◆ Exercise ◆
Write down, unchanged, the entries from the first line through the line holding "bindings would not". Include no other line.

Stored data entries
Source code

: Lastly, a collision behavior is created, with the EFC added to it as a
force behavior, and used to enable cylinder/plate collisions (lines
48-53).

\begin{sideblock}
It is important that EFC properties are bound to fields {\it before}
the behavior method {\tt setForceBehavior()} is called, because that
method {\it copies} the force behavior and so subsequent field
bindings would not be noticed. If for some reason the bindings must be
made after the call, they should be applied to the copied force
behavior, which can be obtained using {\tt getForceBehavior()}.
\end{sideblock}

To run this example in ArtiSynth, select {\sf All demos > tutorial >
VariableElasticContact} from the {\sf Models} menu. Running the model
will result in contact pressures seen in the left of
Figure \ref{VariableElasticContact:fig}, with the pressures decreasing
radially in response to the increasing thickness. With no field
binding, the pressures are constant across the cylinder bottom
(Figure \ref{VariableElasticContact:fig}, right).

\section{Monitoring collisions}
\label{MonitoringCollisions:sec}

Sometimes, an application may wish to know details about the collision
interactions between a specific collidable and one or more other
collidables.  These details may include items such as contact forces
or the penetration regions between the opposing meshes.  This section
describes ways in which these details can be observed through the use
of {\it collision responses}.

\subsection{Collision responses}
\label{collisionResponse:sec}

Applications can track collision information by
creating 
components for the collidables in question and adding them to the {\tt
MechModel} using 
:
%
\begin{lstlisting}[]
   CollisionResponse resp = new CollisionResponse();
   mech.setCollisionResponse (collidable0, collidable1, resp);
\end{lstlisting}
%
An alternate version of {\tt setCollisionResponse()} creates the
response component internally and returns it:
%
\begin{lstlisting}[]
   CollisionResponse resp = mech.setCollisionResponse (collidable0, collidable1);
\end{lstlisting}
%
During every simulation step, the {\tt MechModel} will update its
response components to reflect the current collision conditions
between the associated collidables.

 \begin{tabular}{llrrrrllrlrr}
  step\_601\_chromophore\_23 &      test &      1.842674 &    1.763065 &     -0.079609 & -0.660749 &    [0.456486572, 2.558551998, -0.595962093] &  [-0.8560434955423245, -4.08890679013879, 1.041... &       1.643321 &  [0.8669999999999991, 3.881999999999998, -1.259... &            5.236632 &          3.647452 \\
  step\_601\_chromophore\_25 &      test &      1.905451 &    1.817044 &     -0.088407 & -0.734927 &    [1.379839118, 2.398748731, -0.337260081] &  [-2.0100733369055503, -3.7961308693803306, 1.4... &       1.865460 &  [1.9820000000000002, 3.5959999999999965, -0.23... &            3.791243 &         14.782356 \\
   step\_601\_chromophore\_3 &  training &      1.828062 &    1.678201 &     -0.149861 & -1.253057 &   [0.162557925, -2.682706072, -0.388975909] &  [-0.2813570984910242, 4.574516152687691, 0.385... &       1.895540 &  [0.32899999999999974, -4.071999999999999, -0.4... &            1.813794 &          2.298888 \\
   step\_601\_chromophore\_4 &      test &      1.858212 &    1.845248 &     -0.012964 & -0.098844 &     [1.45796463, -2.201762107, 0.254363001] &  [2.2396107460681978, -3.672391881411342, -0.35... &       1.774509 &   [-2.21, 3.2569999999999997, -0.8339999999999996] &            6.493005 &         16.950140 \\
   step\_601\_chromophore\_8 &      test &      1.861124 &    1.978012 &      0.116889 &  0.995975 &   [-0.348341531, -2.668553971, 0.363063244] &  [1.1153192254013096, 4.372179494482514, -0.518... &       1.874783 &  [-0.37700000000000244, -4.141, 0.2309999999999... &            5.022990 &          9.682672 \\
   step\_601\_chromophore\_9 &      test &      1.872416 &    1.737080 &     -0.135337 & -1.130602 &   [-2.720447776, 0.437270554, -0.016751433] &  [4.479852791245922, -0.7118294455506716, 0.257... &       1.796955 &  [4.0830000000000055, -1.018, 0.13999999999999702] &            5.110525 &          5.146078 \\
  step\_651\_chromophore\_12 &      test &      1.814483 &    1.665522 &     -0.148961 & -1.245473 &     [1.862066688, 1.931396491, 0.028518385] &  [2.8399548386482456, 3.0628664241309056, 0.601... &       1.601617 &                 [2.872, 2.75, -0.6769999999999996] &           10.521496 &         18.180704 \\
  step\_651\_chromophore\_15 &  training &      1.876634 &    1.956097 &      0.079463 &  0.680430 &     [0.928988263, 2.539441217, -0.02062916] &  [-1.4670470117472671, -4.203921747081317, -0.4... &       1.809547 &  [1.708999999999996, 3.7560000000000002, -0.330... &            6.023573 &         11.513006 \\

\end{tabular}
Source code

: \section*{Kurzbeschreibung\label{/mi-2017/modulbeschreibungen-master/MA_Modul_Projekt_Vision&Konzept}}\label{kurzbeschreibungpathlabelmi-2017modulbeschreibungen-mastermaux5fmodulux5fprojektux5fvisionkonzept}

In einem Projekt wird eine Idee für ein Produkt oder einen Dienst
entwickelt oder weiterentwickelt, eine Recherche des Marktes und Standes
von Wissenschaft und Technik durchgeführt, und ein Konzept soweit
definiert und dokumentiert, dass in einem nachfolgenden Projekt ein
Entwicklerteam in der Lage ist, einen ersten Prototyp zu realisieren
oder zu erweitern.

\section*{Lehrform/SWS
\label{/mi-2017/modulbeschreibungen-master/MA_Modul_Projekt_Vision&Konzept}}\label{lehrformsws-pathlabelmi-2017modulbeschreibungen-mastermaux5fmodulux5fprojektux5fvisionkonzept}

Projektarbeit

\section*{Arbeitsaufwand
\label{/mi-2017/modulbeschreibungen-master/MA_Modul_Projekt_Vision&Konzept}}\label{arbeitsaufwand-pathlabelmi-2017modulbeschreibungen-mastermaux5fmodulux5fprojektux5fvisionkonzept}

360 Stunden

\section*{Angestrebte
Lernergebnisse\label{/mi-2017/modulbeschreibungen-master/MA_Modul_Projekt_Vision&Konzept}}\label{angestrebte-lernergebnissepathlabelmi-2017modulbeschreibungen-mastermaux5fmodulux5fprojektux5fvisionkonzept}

◆ Task solution ◆
Source code

: Lastly, a collision behavior is created, with the EFC added to it as a
force behavior, and used to enable cylinder/plate collisions (lines
48-53).

\begin{sideblock}
It is important that EFC properties are bound to fields {\it before}
the behavior method {\tt setForceBehavior()} is called, because that
method {\it copies} the force behavior and so subsequent field
bindings would not be noticed. If for some reason the bindings must be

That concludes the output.